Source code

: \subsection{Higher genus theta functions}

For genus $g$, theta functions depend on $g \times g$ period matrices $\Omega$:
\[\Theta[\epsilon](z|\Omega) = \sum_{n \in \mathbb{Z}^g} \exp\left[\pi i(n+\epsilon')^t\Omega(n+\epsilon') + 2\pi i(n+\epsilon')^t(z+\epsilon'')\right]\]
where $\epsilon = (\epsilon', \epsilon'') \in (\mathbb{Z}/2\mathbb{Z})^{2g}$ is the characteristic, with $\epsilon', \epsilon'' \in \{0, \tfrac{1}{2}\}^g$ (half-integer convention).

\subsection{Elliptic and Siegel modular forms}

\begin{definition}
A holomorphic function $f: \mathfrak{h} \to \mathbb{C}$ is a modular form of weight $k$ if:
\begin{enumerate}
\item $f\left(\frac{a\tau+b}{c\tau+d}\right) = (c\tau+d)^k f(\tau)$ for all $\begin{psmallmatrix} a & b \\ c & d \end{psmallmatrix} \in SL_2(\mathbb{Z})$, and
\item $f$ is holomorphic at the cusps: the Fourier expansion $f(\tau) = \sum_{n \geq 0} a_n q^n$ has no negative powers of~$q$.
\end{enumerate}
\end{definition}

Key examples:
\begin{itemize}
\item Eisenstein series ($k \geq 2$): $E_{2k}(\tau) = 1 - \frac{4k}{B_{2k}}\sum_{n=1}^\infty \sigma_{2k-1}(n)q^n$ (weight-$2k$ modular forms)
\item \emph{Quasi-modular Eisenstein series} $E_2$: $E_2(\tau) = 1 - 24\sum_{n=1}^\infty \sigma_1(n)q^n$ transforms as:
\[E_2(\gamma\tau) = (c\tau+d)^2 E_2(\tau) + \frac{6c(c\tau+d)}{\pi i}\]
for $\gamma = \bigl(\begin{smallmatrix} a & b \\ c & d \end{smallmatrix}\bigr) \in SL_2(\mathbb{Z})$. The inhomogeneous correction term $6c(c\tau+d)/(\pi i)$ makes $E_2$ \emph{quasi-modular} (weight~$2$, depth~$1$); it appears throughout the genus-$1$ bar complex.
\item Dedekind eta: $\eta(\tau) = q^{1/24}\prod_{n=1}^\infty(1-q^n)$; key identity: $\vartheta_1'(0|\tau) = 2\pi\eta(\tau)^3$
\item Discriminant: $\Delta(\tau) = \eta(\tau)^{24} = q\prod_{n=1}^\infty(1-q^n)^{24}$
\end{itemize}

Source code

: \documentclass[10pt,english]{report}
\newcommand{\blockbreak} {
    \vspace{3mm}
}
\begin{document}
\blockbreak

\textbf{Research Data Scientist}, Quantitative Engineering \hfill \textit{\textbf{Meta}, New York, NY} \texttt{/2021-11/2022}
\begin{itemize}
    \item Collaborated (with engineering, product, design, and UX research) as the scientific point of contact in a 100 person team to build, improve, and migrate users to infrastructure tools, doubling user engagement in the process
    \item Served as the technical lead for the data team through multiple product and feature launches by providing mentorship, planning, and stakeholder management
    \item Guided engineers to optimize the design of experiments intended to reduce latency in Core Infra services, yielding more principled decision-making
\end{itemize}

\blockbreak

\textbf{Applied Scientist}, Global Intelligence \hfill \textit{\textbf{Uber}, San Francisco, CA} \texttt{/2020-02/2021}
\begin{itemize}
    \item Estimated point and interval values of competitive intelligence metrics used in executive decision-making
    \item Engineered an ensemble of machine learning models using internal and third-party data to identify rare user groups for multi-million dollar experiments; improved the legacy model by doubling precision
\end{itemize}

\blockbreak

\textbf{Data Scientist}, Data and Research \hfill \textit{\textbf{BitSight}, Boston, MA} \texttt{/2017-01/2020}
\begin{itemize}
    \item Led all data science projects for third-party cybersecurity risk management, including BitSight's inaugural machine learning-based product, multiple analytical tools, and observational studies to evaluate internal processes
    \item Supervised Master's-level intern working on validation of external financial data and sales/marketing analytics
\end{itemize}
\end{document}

-=-=-

Assignment => All of the data above is to be given again, word for word.

Solution to the exercise =>
Source code

: \subsection{Higher genus theta functions}

For genus $g$, theta functions depend on $g \times g$ period matrices $\Omega$:
\[\Theta[\epsilon](z|\Omega) = \sum_{n \in \mathbb{Z}^g} \exp\left[\pi i(n+\epsilon')^t\Omega(n+\epsilon') + 2\pi i(n+\epsilon')^t(z+\epsilon'')\right]\]
where $\epsilon = (\epsilon', \epsilon'') \in (\mathbb{Z}/2\mathbb{Z})^{2g}$ is the characteristic, with $\epsilon', \epsilon'' \in \{0, \tfrac{1}{2}\}^g$ (half-integer convention).

\subsection{Elliptic and Siegel modular forms}

\begin{definition}
A holomorphic function $f: \mathfrak{h} \to \mathbb{C}$ is a modular form of weight $k$ if:
\begin{enumerate}
\item $f\left(\frac{a\tau+b}{c\tau+d}\right) = (c\tau+d)^k f(\tau)$ for all $\begin{psmallmatrix} a & b \\ c & d \end{psmallmatrix} \in SL_2(\mathbb{Z})$, and
\item $f$ is holomorphic at the cusps: the Fourier expansion $f(\tau) = \sum_{n \geq 0} a_n q^n$ has no negative powers of~$q$.
\end{enumerate}
\end{definition}

Key examples:
\begin{itemize}
\item Eisenstein series ($k \geq 2$): $E_{2k}(\tau) = 1 - \frac{4k}{B_{2k}}\sum_{n=1}^\infty \sigma_{2k-1}(n)q^n$ (weight-$2k$ modular forms)
\item \emph{Quasi-modular Eisenstein series} $E_2$: $E_2(\tau) = 1 - 24\sum_{n=1}^\infty \sigma_1(n)q^n$ transforms as:
\[E_2(\gamma\tau) = (c\tau+d)^2 E_2(\tau) + \frac{6c(c\tau+d)}{\pi i}\]
for $\gamma = \bigl(\begin{smallmatrix} a & b \\ c & d \end{smallmatrix}\bigr) \in SL_2(\mathbb{Z})$. The inhomogeneous correction term $6c(c\tau+d)/(\pi i)$ makes $E_2$ \emph{quasi-modular} (weight~$2$, depth~$1$); it appears throughout the genus-$1$ bar complex.
\item Dedekind eta: $\eta(\tau) = q^{1/24}\prod_{n=1}^\infty(1-q^n)$; key identity: $\vartheta_1'(0|\tau) = 2\pi\eta(\tau)^3$
\item Discriminant: $\Delta(\tau) = \eta(\tau)^{24} = q\prod_{n=1}^\infty(1-q^n)^{24}$
\end{itemize}

Source code

: \documentclass[10pt,english]{report}
\newcommand{\blockbreak} {
    \vspace{3mm}
}
\begin{document}
\blockbreak

\textbf{Research Data Scientist}, Quantitative Engineering \hfill \textit{\textbf{Meta}, New York, NY} \texttt{/2021-11/2022}
\begin{itemize}
    \item Collaborated (with engineering, product, design, and UX research) as the scientific point of contact in a 100 person team to build, improve, and migrate users to infrastructure tools, doubling user engagement in the process
    \item Served as the technical lead for the data team through multiple product and feature launches by providing mentorship, planning, and stakeholder management
    \item Guided engineers to optimize the design of experiments intended to reduce latency in Core Infra services, yielding more principled decision-making
\end{itemize}

\blockbreak

\textbf{Applied Scientist}, Global Intelligence \hfill \textit{\textbf{Uber}, San Francisco, CA} \texttt{/2020-02/2021}
\begin{itemize}
    \item Estimated point and interval values of competitive intelligence metrics used in executive decision-making
    \item Engineered an ensemble of machine learning models using internal and third-party data to identify rare user groups for multi-million dollar experiments; improved the legacy model by doubling precision
\end{itemize}

\blockbreak

\textbf{Data Scientist}, Data and Research \hfill \textit{\textbf{BitSight}, Boston, MA} \texttt{/2017-01/2020}
\begin{itemize}
    \item Led all data science projects for third-party cybersecurity risk management, including BitSight's inaugural machine learning-based product, multiple analytical tools, and observational studies to evaluate internal processes
    \item Supervised Master's-level intern working on validation of external financial data and sales/marketing analytics
\end{itemize}
\end{document}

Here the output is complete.